Una colección esencial
Clásicos del Siglo XX es el título del nuevo coleccionable de EL PAÍS que se podrá adquirir con este diario entre el 15 de septiembre y el 15 diciembre. El primero de los 40 libros de esta colección se entregará mañana gratis con este diario. Se trata de Veinte poemas de amor y una canción desesperada y Los versos del capitán, del poeta chileno y premio Nobel Pablo Neruda. A partir del próximo viernes, los lectores podrán hacerse con una colección de títulos que han alcanzado la condición de libros imprescindibles del siglo XX. Cada semana se podrán adquirir tres de estas obras.
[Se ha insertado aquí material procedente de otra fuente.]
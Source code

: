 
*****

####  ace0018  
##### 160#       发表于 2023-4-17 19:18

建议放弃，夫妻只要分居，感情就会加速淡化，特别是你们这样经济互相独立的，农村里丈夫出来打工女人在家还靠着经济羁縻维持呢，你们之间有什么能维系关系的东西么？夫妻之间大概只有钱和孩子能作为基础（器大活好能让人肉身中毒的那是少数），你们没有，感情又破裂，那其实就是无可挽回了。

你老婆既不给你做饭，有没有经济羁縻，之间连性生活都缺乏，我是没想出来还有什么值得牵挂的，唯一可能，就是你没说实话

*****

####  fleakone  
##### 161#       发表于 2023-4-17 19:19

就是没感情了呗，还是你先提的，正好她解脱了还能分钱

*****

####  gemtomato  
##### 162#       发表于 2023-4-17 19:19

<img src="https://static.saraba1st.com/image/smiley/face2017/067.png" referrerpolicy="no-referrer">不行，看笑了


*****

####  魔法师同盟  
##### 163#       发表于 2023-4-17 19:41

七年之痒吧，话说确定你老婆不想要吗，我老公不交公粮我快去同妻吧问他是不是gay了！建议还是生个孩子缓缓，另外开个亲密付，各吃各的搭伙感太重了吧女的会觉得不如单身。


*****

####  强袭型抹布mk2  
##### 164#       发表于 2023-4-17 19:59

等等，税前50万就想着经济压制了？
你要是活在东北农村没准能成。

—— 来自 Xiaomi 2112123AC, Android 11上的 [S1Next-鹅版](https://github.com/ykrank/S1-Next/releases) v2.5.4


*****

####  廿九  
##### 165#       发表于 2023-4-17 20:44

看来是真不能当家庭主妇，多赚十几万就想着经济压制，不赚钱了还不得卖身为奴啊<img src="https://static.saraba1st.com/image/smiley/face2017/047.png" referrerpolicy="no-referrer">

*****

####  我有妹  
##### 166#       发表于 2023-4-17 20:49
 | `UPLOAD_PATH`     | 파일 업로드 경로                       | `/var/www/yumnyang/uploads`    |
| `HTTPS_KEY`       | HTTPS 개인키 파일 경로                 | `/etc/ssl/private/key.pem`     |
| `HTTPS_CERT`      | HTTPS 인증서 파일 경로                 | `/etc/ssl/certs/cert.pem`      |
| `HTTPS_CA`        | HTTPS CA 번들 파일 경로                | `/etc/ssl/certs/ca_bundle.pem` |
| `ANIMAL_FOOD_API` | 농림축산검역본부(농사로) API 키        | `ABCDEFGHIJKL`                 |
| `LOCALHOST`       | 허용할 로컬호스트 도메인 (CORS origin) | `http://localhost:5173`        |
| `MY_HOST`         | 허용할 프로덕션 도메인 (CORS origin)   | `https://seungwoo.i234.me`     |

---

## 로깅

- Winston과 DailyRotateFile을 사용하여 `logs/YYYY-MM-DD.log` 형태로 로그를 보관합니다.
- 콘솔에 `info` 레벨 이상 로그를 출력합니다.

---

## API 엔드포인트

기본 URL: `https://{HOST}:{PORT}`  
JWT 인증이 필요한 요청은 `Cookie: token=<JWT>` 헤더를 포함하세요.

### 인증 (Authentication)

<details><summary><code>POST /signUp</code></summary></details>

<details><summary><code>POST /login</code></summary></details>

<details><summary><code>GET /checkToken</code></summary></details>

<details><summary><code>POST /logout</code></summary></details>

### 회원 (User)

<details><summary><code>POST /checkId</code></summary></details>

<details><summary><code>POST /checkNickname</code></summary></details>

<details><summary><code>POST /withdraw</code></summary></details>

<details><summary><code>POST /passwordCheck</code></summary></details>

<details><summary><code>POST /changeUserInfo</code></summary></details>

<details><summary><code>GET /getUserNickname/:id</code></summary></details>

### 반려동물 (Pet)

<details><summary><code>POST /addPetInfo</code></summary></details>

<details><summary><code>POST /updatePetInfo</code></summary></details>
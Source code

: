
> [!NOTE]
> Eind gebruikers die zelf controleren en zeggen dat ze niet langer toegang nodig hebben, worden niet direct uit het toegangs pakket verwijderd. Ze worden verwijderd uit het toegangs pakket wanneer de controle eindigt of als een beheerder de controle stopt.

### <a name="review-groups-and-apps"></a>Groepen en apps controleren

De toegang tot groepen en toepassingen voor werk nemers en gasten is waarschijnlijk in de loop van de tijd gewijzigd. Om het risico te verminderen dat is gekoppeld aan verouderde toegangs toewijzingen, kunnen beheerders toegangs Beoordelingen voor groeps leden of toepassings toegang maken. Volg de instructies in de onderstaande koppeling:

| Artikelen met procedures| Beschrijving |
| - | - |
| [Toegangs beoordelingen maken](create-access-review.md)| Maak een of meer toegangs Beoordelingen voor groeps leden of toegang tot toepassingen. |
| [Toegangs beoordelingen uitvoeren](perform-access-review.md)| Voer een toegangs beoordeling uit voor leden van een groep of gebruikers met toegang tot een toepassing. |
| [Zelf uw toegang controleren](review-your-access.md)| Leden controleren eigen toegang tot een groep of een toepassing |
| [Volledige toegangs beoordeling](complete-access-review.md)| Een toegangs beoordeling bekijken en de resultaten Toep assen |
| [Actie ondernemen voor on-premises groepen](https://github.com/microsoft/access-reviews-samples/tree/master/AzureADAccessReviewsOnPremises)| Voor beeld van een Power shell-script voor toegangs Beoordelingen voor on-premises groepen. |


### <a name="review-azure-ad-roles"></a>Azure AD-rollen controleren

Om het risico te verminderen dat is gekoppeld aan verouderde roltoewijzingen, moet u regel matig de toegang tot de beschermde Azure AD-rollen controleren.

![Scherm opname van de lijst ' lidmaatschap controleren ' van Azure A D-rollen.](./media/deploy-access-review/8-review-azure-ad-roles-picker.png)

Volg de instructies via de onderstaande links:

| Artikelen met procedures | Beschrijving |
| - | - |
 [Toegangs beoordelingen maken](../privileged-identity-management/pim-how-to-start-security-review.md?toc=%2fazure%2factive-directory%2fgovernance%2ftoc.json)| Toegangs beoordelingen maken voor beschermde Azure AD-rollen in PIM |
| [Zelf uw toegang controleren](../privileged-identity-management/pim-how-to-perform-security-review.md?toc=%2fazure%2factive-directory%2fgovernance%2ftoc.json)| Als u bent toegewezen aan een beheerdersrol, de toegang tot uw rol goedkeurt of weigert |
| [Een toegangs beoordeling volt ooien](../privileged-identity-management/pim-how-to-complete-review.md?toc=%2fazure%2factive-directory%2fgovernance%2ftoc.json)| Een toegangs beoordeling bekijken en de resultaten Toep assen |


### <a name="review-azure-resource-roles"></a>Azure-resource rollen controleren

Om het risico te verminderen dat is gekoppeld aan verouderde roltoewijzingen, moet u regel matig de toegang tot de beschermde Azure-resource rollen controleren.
La relación de autores en orden alfabético es la siguiente: Rafael Alberti, Marinero en tierra; Jorge Amado, Los viejos marineros; Heinrich Böll, Opiniones de un payaso; Jorge Luis Borges, Historia universal de la infamia; Mijaíl Bulgákov, El maestro y Margarita; Italo Calvino, El barón rampante; Albert Camus, El extranjero; Truman Capote, A sangre fría; Alejo Carpentier, El siglo de las luces; Camilo José Cela, La familia de Pascual Duarte; Raymond Chandler, El largo adiós; Joseph Conrad, El corazón de las tinieblas; Julio Cortázar, Historias de cronopios y de famas; Isak Dinesen, Memorias de África; Marguerite Duras, El amante; William Faulkner, El ruido y la furia; Francis Scott Fitzgerald, Suave es la noche; Sigmund Freud, Tres ensayos sobre teoría sexual; Max Frisch, Homo Faber; Federico García Lorca, Romancero gitano y Poema del cante jondo; Graham Greene, El poder y la gloria; Dashiell Hammett, El halcón maltés; Ernest Hemingway, El viejo y el mar; Herman Hesse, El lobo estepario; James Joyce, Dublineses; Franz Kafka, La metamorfosis y otros relatos; André Malraux, La esperanza; Thomas Mann, La muerte en Venecia; Henry Miller, Trópico de Cáncer; Alberto Moravia, La romana; Vladímir Nabokov, Lolita; José Ortega y Gasset, La rebelión de las masas; Marcel Proust, La fugitiva; Juan Rulfo, Pedro Páramo; Jean-Paul Sartre, La náusea; John Steinbeck, Las uvas de la ira; Miguel de Unamuno, Niebla; Ramón María del Valle-Inclán, Tirano Banderas, y Virginia Woolf, Orlando.